Having the following schema of model's predictions over time per user:
timestamp
user_id
model_id
version
prediction
2022-06-22 05:29:36.344
1
model_a
1
[0.1226]
2022-06-22 05:29:41.307
1
model_a
1
[0.932]
...
1
model_a
1
...
2022-06-22 05:29:43.511
2
model_a
1
[0.0226]
2022-06-22 05:29:43.870
2
model_a
1
[0.132]
...
2
model_a
1
...
I would like to select the last prediction per user (by timestamp), then take the result vector and calculate the boundary values of 100 percentiles. I have come out with the following query that get the job done:
with preds as
(select user_id, last_prediction
from
(select user_id, round(prediction[1],5) last_prediction, timestamp curr_ts, max(timestamp) over (partition by user_id) max_ts
FROM "my-schema"."my-table"
where date(timestamp) BETWEEN date('2022-08-08') AND date('2022-08-09')

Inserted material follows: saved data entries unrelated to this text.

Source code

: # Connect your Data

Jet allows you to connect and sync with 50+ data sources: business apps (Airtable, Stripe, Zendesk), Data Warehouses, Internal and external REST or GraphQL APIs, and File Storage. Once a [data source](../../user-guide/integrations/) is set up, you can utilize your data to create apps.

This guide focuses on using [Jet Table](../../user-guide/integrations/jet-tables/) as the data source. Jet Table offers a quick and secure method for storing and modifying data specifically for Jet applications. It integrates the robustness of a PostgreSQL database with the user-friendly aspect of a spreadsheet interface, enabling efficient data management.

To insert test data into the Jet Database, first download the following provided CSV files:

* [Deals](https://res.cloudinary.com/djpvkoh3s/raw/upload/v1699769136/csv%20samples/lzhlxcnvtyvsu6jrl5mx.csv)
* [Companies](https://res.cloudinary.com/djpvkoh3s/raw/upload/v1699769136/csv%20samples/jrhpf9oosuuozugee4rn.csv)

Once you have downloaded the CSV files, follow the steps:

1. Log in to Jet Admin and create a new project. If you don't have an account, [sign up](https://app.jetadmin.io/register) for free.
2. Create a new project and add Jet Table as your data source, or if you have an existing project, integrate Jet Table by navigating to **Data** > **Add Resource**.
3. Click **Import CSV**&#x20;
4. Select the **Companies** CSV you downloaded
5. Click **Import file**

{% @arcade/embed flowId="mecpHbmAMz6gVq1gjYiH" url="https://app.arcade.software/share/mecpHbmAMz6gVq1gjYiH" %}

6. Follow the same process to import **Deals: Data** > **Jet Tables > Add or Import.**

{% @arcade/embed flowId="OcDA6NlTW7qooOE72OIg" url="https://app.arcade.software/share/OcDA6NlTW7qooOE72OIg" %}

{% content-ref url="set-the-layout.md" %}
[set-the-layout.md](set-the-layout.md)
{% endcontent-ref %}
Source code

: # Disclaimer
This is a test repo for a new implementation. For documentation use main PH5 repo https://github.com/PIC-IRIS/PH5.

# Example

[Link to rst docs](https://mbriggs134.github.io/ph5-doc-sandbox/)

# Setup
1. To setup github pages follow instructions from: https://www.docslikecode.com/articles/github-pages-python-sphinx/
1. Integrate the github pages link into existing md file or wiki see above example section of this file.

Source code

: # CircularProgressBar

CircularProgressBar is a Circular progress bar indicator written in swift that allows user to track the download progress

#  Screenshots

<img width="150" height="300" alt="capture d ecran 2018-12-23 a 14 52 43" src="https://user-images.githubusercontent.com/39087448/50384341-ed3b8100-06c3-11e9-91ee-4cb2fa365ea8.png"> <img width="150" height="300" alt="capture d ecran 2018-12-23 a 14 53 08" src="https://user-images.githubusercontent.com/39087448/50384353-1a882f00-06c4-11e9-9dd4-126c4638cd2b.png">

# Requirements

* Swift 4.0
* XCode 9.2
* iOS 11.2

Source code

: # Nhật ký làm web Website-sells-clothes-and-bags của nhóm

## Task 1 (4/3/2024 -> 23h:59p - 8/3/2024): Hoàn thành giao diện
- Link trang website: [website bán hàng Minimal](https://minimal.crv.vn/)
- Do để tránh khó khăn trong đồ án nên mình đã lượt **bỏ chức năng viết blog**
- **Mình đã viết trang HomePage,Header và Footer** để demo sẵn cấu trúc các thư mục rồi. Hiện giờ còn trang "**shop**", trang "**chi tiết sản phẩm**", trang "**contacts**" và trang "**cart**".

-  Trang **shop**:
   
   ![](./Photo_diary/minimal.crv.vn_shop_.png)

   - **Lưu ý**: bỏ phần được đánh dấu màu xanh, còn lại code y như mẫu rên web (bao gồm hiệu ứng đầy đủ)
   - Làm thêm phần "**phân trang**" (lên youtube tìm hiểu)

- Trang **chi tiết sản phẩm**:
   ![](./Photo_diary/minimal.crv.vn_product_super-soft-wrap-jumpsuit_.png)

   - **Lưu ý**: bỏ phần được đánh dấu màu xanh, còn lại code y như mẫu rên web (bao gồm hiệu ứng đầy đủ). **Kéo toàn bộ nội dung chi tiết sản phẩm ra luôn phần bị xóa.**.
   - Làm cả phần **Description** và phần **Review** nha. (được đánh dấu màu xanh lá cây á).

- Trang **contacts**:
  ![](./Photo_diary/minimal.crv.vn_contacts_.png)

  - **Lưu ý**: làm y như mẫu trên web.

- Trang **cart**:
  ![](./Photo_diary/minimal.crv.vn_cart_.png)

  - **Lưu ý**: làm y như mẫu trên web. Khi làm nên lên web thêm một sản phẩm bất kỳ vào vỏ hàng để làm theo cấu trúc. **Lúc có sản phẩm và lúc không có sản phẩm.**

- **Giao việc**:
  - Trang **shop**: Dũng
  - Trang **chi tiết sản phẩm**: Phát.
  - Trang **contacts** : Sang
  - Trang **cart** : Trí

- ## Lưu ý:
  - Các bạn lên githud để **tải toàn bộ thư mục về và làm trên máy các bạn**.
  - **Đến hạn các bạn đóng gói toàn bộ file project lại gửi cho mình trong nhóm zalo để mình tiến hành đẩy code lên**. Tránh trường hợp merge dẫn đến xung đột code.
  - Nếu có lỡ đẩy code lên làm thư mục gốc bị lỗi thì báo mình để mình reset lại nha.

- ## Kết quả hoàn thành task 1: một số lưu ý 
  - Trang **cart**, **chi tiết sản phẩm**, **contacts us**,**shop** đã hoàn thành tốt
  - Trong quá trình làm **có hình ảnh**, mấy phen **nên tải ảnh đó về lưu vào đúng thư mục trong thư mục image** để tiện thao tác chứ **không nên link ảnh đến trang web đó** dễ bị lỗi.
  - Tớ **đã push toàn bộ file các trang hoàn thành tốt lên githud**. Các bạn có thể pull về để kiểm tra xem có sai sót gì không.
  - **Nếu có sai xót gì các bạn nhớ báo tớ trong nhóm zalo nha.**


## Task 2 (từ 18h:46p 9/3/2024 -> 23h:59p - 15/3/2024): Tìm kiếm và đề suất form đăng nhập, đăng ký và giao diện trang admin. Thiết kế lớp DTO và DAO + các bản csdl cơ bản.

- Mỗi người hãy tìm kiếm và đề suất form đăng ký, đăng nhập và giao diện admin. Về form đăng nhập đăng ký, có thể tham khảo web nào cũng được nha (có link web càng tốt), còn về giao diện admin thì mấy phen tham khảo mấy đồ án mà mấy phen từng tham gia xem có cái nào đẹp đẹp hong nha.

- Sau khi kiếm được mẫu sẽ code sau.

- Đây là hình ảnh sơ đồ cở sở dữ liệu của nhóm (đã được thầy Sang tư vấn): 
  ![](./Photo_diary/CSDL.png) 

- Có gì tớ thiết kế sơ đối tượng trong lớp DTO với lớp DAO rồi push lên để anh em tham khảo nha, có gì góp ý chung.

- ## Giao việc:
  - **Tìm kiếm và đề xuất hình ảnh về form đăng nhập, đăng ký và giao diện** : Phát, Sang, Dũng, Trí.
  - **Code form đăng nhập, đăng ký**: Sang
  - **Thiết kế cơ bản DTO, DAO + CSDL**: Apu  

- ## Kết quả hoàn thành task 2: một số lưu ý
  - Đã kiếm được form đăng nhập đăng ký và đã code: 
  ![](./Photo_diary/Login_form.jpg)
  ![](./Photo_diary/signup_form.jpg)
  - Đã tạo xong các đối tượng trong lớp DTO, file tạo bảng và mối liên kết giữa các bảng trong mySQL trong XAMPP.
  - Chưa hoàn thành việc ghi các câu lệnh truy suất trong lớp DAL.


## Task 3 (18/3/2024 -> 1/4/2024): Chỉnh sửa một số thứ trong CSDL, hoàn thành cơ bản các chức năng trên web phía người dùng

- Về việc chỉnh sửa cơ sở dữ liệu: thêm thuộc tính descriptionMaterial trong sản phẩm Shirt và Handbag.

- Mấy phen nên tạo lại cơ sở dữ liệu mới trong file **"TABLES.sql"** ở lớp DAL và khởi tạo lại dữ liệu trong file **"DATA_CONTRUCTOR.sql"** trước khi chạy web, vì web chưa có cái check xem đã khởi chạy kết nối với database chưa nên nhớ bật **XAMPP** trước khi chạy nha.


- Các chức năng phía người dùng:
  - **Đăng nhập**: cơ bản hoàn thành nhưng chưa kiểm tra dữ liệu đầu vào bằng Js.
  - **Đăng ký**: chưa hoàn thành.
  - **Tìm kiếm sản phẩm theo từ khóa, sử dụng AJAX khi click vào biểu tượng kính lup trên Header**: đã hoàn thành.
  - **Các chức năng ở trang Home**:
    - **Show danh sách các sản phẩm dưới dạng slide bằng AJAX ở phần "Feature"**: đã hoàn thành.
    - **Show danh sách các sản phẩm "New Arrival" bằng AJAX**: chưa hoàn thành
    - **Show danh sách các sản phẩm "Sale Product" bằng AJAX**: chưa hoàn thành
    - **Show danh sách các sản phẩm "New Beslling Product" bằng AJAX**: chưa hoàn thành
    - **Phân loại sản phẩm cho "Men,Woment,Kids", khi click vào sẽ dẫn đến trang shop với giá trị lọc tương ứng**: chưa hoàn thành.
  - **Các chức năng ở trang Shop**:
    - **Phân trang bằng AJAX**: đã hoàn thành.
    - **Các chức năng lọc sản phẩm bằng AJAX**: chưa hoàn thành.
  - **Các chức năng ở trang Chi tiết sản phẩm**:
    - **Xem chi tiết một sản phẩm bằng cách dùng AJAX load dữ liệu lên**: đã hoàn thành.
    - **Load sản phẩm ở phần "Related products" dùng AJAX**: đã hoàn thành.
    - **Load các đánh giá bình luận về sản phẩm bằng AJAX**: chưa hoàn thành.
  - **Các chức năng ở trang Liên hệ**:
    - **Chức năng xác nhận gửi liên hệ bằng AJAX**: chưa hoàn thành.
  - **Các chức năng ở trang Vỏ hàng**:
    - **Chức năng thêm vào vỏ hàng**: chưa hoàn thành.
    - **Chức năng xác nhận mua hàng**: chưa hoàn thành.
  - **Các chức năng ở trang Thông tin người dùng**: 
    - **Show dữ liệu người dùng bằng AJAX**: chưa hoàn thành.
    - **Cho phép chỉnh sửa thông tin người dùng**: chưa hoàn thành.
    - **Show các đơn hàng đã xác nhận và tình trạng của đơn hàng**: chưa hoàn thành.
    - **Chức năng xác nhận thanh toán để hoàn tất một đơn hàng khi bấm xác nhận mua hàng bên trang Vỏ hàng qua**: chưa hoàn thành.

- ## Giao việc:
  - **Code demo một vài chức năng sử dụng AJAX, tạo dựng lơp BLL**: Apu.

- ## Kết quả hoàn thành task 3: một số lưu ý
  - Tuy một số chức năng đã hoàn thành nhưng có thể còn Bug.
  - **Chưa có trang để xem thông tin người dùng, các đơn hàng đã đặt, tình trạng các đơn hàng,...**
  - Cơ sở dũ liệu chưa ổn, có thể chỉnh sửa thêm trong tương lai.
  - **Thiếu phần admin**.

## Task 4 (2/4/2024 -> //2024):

AND version = '1' AND model_id = 'model_a')
where curr_ts = max_ts),
with_ntiles as
(select *,NTILE(100) OVER(ORDER BY last_prediction) calculated_ntile
from preds)
select calculated_ntile, min(last_prediction) min_pred, max(last_prediction) max_pred
from with_ntiles
group by 1 order by 1
Result:
#
calculated_ntile
min_pred
max_pred
1
1
0.00172
0.00261
2
2
0.00263
0.00305
3
3
0.00305
0.00345
...
...
...
...
I'm looking for a more elegant and maybe a faster solution.